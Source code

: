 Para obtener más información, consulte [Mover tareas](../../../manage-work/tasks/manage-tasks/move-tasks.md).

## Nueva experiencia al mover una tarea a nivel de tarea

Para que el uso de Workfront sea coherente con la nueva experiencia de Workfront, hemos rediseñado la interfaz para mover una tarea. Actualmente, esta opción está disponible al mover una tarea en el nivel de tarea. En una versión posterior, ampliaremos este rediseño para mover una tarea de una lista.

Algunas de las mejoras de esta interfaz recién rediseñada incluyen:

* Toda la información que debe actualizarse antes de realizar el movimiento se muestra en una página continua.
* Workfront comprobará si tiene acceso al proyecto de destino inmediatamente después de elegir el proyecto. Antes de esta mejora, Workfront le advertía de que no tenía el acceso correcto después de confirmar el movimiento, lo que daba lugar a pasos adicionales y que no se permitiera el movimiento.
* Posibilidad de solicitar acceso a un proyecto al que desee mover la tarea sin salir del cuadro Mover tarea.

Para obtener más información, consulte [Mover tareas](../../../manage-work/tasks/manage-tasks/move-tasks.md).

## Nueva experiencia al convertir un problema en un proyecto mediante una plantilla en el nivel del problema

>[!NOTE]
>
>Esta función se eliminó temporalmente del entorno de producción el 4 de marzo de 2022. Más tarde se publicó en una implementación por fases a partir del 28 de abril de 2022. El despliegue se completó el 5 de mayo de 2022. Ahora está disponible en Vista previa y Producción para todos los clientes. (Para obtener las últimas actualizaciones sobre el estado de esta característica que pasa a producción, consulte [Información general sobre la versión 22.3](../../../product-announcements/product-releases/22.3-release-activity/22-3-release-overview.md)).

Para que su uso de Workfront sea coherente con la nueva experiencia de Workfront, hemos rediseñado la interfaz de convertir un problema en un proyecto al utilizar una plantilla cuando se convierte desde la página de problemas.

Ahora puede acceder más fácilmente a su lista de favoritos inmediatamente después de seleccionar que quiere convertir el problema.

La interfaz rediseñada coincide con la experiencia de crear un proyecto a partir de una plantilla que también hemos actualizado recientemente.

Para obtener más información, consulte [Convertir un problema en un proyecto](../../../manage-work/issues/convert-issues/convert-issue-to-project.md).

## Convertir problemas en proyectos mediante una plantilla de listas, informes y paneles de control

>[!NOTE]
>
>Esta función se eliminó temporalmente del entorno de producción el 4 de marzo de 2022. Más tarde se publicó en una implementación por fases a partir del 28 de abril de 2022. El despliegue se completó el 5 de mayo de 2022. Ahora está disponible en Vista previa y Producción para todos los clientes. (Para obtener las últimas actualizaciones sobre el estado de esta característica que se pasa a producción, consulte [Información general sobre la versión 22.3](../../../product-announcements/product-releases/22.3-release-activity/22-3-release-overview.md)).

# # # # # # #

Work request → What lines in the data include the string "página"? Copy each one.

Problem solution →
* Toda la información que debe actualizarse antes de realizar el movimiento se muestra en una página continua.
Para que su uso de Workfront sea coherente con la nueva experiencia de Workfront, hemos rediseñado la interfaz de convertir un problema en un proyecto al utilizar una plantilla cuando se convierte desde la página de problemas.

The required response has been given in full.